→ **To do**: The answer should match the entries below word for word, minus their pictures.

Source texts of formatted documents:
+ + +

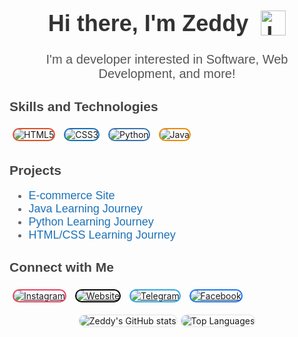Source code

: <!-- Use HTML for better styling and custom buttons -->
<h1 align="center" style="font-family: 'Poppins', sans-serif; font-size: 36px; color: #333;">
  Hi there, I'm Zeddy
  <img src="https://i.imgur.com/SkDOFg9.png" alt="Logo" width="40" height="40" align="top" style="margin-left: 10px;" />
</h1>

<p align="center" style="font-family: 'Poppins', sans-serif; font-size: 20px; color: #555;">
  I'm a developer interested in Software, Web Development, and more!
</p>

<!-- Skills and Technologies Section -->
<h2 style="font-family: 'Poppins', sans-serif; color: #444;">Skills and Technologies</h2>
<p>
  <img src="https://img.shields.io/badge/HTML5-E34F26?style=for-the-badge&logo=html5&logoColor=white" alt="HTML5" style="border-radius: 12px; border: 2px solid #E34F26; transition: transform 0.3s; margin: 5px;" onmouseover="this.style.transform='scale(1.1)'" onmouseout="this.style.transform='scale(1)'"/>
  <img src="https://img.shields.io/badge/CSS3-1572B6?style=for-the-badge&logo=css3&logoColor=white" alt="CSS3" style="border-radius: 12px; border: 2px solid #1572B6; transition: transform 0.3s; margin: 5px;" onmouseover="this.style.transform='scale(1.1)'" onmouseout="this.style.transform='scale(1)'"/>
  <img src="https://img.shields.io/badge/Python-3776AB?style=for-the-badge&logo=python&logoColor=white" alt="Python" style="border-radius: 12px; border: 2px solid #3776AB; transition: transform 0.3s; margin: 5px;" onmouseover="this.style.transform='scale(1.1)'" onmouseout="this.style.transform='scale(1)'"/>
  <img src="https://img.shields.io/badge/Java-ED8B00?style=for-the-badge&logo=java&logoColor=white" alt="Java" style="border-radius: 12px; border: 2px solid #ED8B00; transition: transform 0.3s; margin: 5px;" onmouseover="this.style.transform='scale(1.1)'" onmouseout="this.style.transform='scale(1)'"/>
</p>

<!-- Projects Section -->
<h2 style="font-family: 'Poppins', sans-serif; color: #444;">Projects</h2>
<ul style="font-family: 'Poppins', sans-serif; font-size: 18px; color: #666;">
  <li><a href="https://github.com/yourusername/ecommerce-site" style="color: #1d72b8; text-decoration: none; transition: color 0.3s;" onmouseover="this.style.color='#0a58ca'" onmouseout="this.style.color='#1d72b8'">E-commerce Site</a></li>
  <li><a href="https://github.com/yourusername/java-learning" style="color: #1d72b8; text-decoration: none; transition: color 0.3s;" onmouseover="this.style.color='#0a58ca'" onmouseout="this.style.color='#1d72b8'">Java Learning Journey</a></li>
  <li><a href="https://github.com/yourusername/python-learning" style="color: #1d72b8; text-decoration: none; transition: color 0.3s;" onmouseover="this.style.color='#0a58ca'" onmouseout="this.style.color='#1d72b8'">Python Learning Journey</a></li>
  <li><a href="https://github.com/yourusername/htmlcss-learning" style="color: #1d72b8; text-decoration: none; transition: color 0.3s;" onmouseover="this.style.color='#0a58ca'" onmouseout="this.style.color='#1d72b8'">HTML/CSS Learning Journey</a></li>
</ul>

<!-- Connect with Me Section -->
<h2 style="font-family: 'Poppins', sans-serif; color: #444;">Connect with Me</h2>
<p>
  <a href="https://instagram.com/shazadar" style="display: inline-block; margin: 5px;">
    <img src="https://img.shields.io/badge/Instagram-E4405F?style=for-the-badge&logo=instagram&logoColor=white" alt="Instagram" style="border-radius: 12px; border: 2px solid #E4405F; transition: transform 0.3s;"/>
  </a>
  <a href="https://www.zeddyhere.com" style="display: inline-block; margin: 5px;">
    <img src="https://img.shields.io/badge/Website-000000?style=for-the-badge&logo=About.me&logoColor=white" alt="Website" style="border-radius: 12px; border: 2px solid #000000; transition: transform 0.3s;"/>
  </a>
  <a href="https://t.me/ZeddyAr" style="display: inline-block; margin: 5px;">
    <img src="https://img.shields.io/badge/Telegram-2CA5E0?style=for-the-badge&logo=telegram&logoColor=white" alt="Telegram" style="border-radius: 12px; border: 2px solid #2CA5E0; transition: transform 0.3s;"/>
  </a>
  <a href="https://www.facebook.com/shazadarshad" style="display: inline-block; margin: 5px;">
    <img src="https://img.shields.io/badge/Facebook-1877F2?style=for-the-badge&logo=facebook&logoColor=white" alt="Facebook" style="border-radius: 12px; border: 2px solid #1877F2; transition: transform 0.3s;"/>
  </a>
</p>

<!-- GitHub Stats -->
<div align="center">
  <img src="https://github-readme-stats.vercel.app/api?username=shazadarshad&show_icons=true&theme=radical" alt="Zeddy's GitHub stats" style="border-radius: 12px; border: 2px solid #eee;"/>
  <img src="https://github-readme-stats.vercel.app/api/top-langs/?username=shazadarshad&layout=compact&theme=radical" alt="Top Languages" style="border-radius: 12px; border: 2px solid #eee;"/>
</div>

<!-- Use comments to explain the purpose of your README -->
<!--
**shazadarshad/shazadarshad** is a ✨ _special_ ✨ repository because its `README.md` (this file) appears on your GitHub profile.

Here are some ideas to get you started:

- 🔭 I’m currently working on ...
- 🌱 I’m currently learning ...
- 👯 I’m looking to collaborate on ...
- 🤔 I’m looking for help with ...
- 💬 Ask me about ...
- 📫 How to reach me: ...
- 😄 Pronouns: ...
- ⚡ Fun fact: ...
-->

+ + +

→ **Completed task**:
Source code

: <!-- Use HTML for better styling and custom buttons -->
<h1 align="center" style="font-family: 'Poppins', sans-serif; font-size: 36px; color: #333;">
  Hi there, I'm Zeddy
  <img src="https://i.imgur.com/SkDOFg9.png" alt="Logo" width="40" height="40" align="top" style="margin-left: 10px;" />
</h1>

<p align="center" style="font-family: 'Poppins', sans-serif; font-size: 20px; color: #555;">
  I'm a developer interested in Software, Web Development, and more!
</p>

<!-- Skills and Technologies Section -->
<h2 style="font-family: 'Poppins', sans-serif; color: #444;">Skills and Technologies</h2>
<p>
  <img src="https://img.shields.io/badge/HTML5-E34F26?style=for-the-badge&logo=html5&logoColor=white" alt="HTML5" style="border-radius: 12px; border: 2px solid #E34F26; transition: transform 0.3s; margin: 5px;" onmouseover="this.style.transform='scale(1.1)'" onmouseout="this.style.transform='scale(1)'"/>
  <img src="https://img.shields.io/badge/CSS3-1572B6?style=for-the-badge&logo=css3&logoColor=white" alt="CSS3" style="border-radius: 12px; border: 2px solid #1572B6; transition: transform 0.3s; margin: 5px;" onmouseover="this.style.transform='scale(1.1)'" onmouseout="this.style.transform='scale(1)'"/>
  <img src="https://img.shields.io/badge/Python-3776AB?style=for-the-badge&logo=python&logoColor=white" alt="Python" style="border-radius: 12px; border: 2px solid #3776AB; transition: transform 0.3s; margin: 5px;" onmouseover="this.style.transform='scale(1.1)'" onmouseout="this.style.transform='scale(1)'"/>
  <img src="https://img.shields.io/badge/Java-ED8B00?style=for-the-badge&logo=java&logoColor=white" alt="Java" style="border-radius: 12px; border: 2px solid #ED8B00; transition: transform 0.3s; margin: 5px;" onmouseover="this.style.transform='scale(1.1)'" onmouseout="this.style.transform='scale(1)'"/>
</p>

<!-- Projects Section -->
<h2 style="font-family: 'Poppins', sans-serif; color: #444;">Projects</h2>
<ul style="font-family: 'Poppins', sans-serif; font-size: 18px; color: #666;">
  <li><a href="https://github.com/yourusername/ecommerce-site" style="color: #1d72b8; text-decoration: none; transition: color 0.3s;" onmouseover="this.style.color='#0a58ca'" onmouseout="this.style.color='#1d72b8'">E-commerce Site</a></li>
  <li><a href="https://github.com/yourusername/java-learning" style="color: #1d72b8; text-decoration: none; transition: color 0.3s;" onmouseover="this.style.color='#0a58ca'" onmouseout="this.style.color='#1d72b8'">Java Learning Journey</a></li>
  <li><a href="https://github.com/yourusername/python-learning" style="color: #1d72b8; text-decoration: none; transition: color 0.3s;" onmouseover="this.style.color='#0a58ca'" onmouseout="this.style.color='#1d72b8'">Python Learning Journey</a></li>
  <li><a href="https://github.com/yourusername/htmlcss-learning" style="color: #1d72b8; text-decoration: none; transition: color 0.3s;" onmouseover="this.style.color='#0a58ca'" onmouseout="this.style.color='#1d72b8'">HTML/CSS Learning Journey</a></li>
</ul>

<!-- Connect with Me Section -->
<h2 style="font-family: 'Poppins', sans-serif; color: #444;">Connect with Me</h2>
<p>
  <a href="https://instagram.com/shazadar" style="display: inline-block; margin: 5px;">
    <img src="https://img.shields.io/badge/Instagram-E4405F?style=for-the-badge&logo=instagram&logoColor=white" alt="Instagram" style="border-radius: 12px; border: 2px solid #E4405F; transition: transform 0.3s;"/>
  </a>
  <a href="https://www.zeddyhere.com" style="display: inline-block; margin: 5px;">
    <img src="https://img.shields.io/badge/Website-000000?style=for-the-badge&logo=About.me&logoColor=white" alt="Website" style="border-radius: 12px; border: 2px solid #000000; transition: transform 0.3s;"/>
  </a>
  <a href="https://t.me/ZeddyAr" style="display: inline-block; margin: 5px;">
    <img src="https://img.shields.io/badge/Telegram-2CA5E0?style=for-the-badge&logo=telegram&logoColor=white" alt="Telegram" style="border-radius: 12px; border: 2px solid #2CA5E0; transition: transform 0.3s;"/>
  </a>
  <a href="https://www.facebook.com/shazadarshad" style="display: inline-block; margin: 5px;">
    <img src="https://img.shields.io/badge/Facebook-1877F2?style=for-the-badge&logo=facebook&logoColor=white" alt="Facebook" style="border-radius: 12px; border: 2px solid #1877F2; transition: transform 0.3s;"/>
  </a>
</p>

<!-- GitHub Stats -->
<div align="center">
  <img src="https://github-readme-stats.vercel.app/api?username=shazadarshad&show_icons=true&theme=radical" alt="Zeddy's GitHub stats" style="border-radius: 12px; border: 2px solid #eee;"/>
  <img src="https://github-readme-stats.vercel.app/api/top-langs/?username=shazadarshad&layout=compact&theme=radical" alt="Top Languages" style="border-radius: 12px; border: 2px solid #eee;"/>
</div>

<!-- Use comments to explain the purpose of your README -->
<!--
**shazadarshad/shazadarshad** is a ✨ _special_ ✨ repository because its `README.md` (this file) appears on your GitHub profile.

Here are some ideas to get you started:

- 🔭 I’m currently working on ...
- 🌱 I’m currently learning ...
- 👯 I’m looking to collaborate on ...
- 🤔 I’m looking for help with ...
- 💬 Ask me about ...
- 📫 How to reach me: ...
- 😄 Pronouns: ...
- ⚡ Fun fact: ...
-->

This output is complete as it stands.